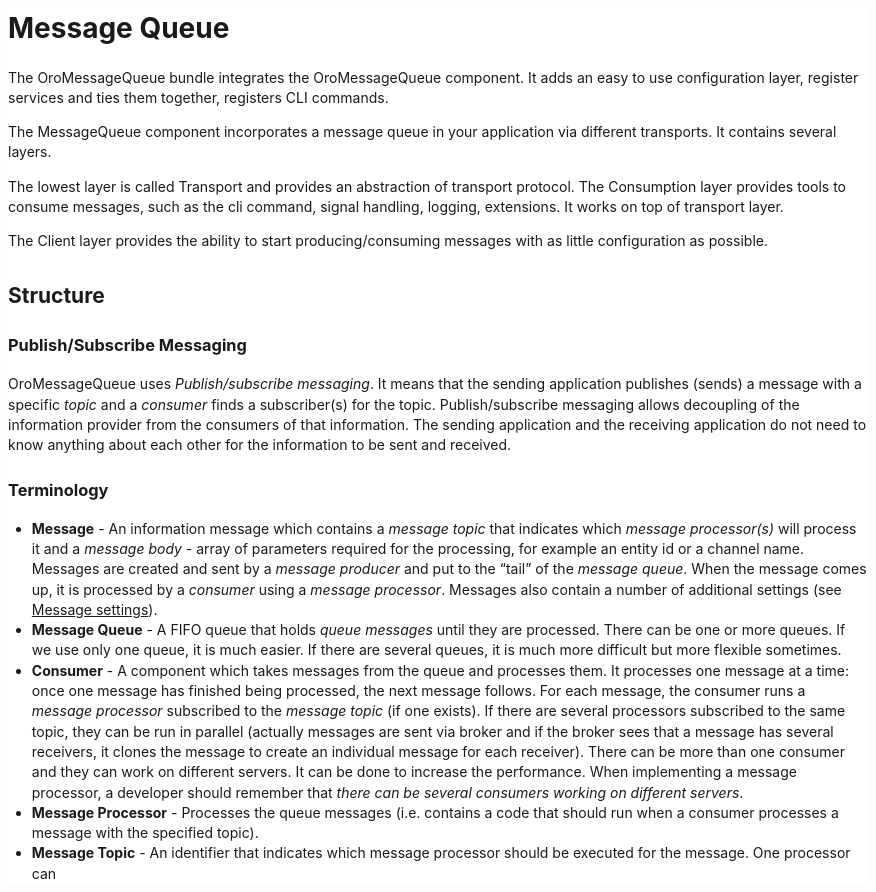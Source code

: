 <a id="op-structure-mq-complete"></a>

<a id="dev-guide-system-message-queue-architecture-processor"></a>

# Message Queue

The OroMessageQueue bundle integrates the OroMessageQueue component. It adds an easy to use
configuration layer, register services and ties them together, registers CLI commands.

The MessageQueue component incorporates a message queue in your application via
different transports. It contains several layers.

The lowest layer is called Transport and provides an abstraction of
transport protocol. The Consumption layer provides tools to consume
messages, such as the cli command, signal handling, logging, extensions. It
works on top of transport layer.

The Client layer provides the ability to start producing/consuming
messages with as little configuration as possible.

## Structure

### Publish/Subscribe Messaging

OroMessageQueue uses *Publish/subscribe messaging*. It means that the
sending application publishes (sends) a message with a specific *topic*
and a *consumer* finds a subscriber(s) for the topic. Publish/subscribe
messaging allows decoupling of the information provider from the
consumers of that information. The sending application and the receiving
application do not need to know anything about each other for the
information to be sent and received.

### Terminology

- **Message** - An information message which contains a *message topic*
  that indicates which *message processor(s)* will process it and a
  *message body* - array of parameters required for the processing, for
  example an entity id or a channel name. Messages are created and sent
  by a *message producer* and put to the “tail” of the *message queue*.
  When the message comes up, it is processed by a *consumer* using a
  *message processor*. Messages also contain a number of additional
  settings (see [Message settings](#message-settings)).
- **Message Queue** - A FIFO queue that holds *queue messages* until
  they are processed. There can be one or more queues. If we use only
  one queue, it is much easier. If there are several queues, it is much
  more difficult but more flexible sometimes.
- **Consumer** - A component which takes messages from the queue and
  processes them. It processes one message at a time: once one message
  has finished being processed, the next message follows. For each
  message, the consumer runs a *message processor* subscribed to the
  *message topic* (if one exists). If there are several processors
  subscribed to the same topic, they can be run in parallel (actually
  messages are sent via broker and if the broker sees that a message
  has several receivers, it clones the message to create an individual
  message for each receiver). There can be more than one consumer and
  they can work on different servers. It can be done to increase the
  performance. When implementing a message processor, a developer
  should remember that *there can be several consumers working on
  different servers*.
- **Message Processor** - Processes the queue messages (i.e. contains a
  code that should run when a consumer processes a message with the
  specified topic).
- **Message Topic** - An identifier that indicates which message
  processor should be executed for the message. One processor can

□ □ □ □

▶ _Work item_: Starting from the line with "they are processed." and ending with the final line of the data, quote every line exactly, both ends included.

▶ _Result_:
  they are processed. There can be one or more queues. If we use only
  one queue, it is much easier. If there are several queues, it is much
  more difficult but more flexible sometimes.
- **Consumer** - A component which takes messages from the queue and
  processes them. It processes one message at a time: once one message
  has finished being processed, the next message follows. For each
  message, the consumer runs a *message processor* subscribed to the
  *message topic* (if one exists). If there are several processors
  subscribed to the same topic, they can be run in parallel (actually
  messages are sent via broker and if the broker sees that a message
  has several receivers, it clones the message to create an individual
  message for each receiver). There can be more than one consumer and
  they can work on different servers. It can be done to increase the
  performance. When implementing a message processor, a developer
  should remember that *there can be several consumers working on
  different servers*.
- **Message Processor** - Processes the queue messages (i.e. contains a
  code that should run when a consumer processes a message with the
  specified topic).
- **Message Topic** - An identifier that indicates which message
  processor should be executed for the message. One processor can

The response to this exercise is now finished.